Renting right now? And you’ve decided it’s time to purchase your own home and leave the world of renting behind. If you’ve always rented or it has been quite some time since you have owned a home. There a quite a few changes as you become a homeowner.
Renting to Buying a home 5 Things to Know
Here are five things to look out for as you start the process of buying a home.

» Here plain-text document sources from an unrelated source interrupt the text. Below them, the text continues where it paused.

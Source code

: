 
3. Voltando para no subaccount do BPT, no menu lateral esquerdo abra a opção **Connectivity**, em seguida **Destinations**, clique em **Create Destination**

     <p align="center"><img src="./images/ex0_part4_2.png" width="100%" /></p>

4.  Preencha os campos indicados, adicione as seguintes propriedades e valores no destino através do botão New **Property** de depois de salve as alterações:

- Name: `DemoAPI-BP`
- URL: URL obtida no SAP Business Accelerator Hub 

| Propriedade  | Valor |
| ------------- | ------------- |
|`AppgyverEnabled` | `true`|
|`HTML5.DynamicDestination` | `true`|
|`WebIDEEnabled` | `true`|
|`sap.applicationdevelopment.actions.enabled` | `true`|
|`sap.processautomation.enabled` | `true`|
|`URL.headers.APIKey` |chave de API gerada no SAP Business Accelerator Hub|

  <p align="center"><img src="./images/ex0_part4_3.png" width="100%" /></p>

- Get Your Credit in Check
- Budget, Then Shop
- Take the Inspection Seriously
- Factor in the Extra Costs
- Repairs are Your Responsibility
Get Your Credit in Check
Before you start dreaming about white picket fences or painting the walls your favorite color, you need to make sure you have a credit score that will make the banks want to give you a mortgage. In general, the higher your credit score, the lower your interest rate, which means your credit score can save you thousands of dollars.
Budget, Then Shop
You shouldn’t even think about house hunting until you have your finances sorted out and understand the newly implemented mortgage rules. Many first-time homebuyers make the mistake of finding a place they love and then sorting their mortgage around it.

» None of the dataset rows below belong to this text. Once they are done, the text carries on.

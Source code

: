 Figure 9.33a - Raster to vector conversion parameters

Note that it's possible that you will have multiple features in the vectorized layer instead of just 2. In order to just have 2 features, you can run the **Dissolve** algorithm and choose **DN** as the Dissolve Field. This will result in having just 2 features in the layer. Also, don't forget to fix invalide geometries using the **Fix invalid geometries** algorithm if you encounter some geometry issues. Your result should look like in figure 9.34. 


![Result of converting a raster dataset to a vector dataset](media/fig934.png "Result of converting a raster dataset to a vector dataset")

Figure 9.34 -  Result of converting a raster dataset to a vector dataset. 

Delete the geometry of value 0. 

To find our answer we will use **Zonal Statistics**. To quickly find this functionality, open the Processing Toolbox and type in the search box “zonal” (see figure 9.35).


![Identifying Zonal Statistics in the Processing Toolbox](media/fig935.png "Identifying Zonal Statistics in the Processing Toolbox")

Before you start looking at houses, meet with the bank to determine what interest rates and mortgages you can afford. A good real estate agent will only show you homes in that price range.
Take the Inspection Seriously
Before you get your heart set on the home of your dreams, you need to have the property inspected. When you rented, inspecting the property meant checking to see if the appliances worked or if there were holes in the walls. If anything major came up, such as a drainage or mold problem, the landlord or superintendent handled it. But now, it’s up to you and your home inspector to spot everything from mold to leaks before you buy the home.
Inspections vary by region. While home inspectors in the South look into hurricane standards and sinkhole possibilities, inspectors in California are checking for earthquake structural damage. Talk to the inspector about which issues are specific to your region, and accompany the inspector and ask plenty of questions.
Factor in the Extra Costs
Once you become a homeowner, you’ll have to pay property taxes, which in some cases are part of your monthly payment. Remember that even if you have a fixed-rate home loan, your property taxes could increase and raise your monthly housing payment.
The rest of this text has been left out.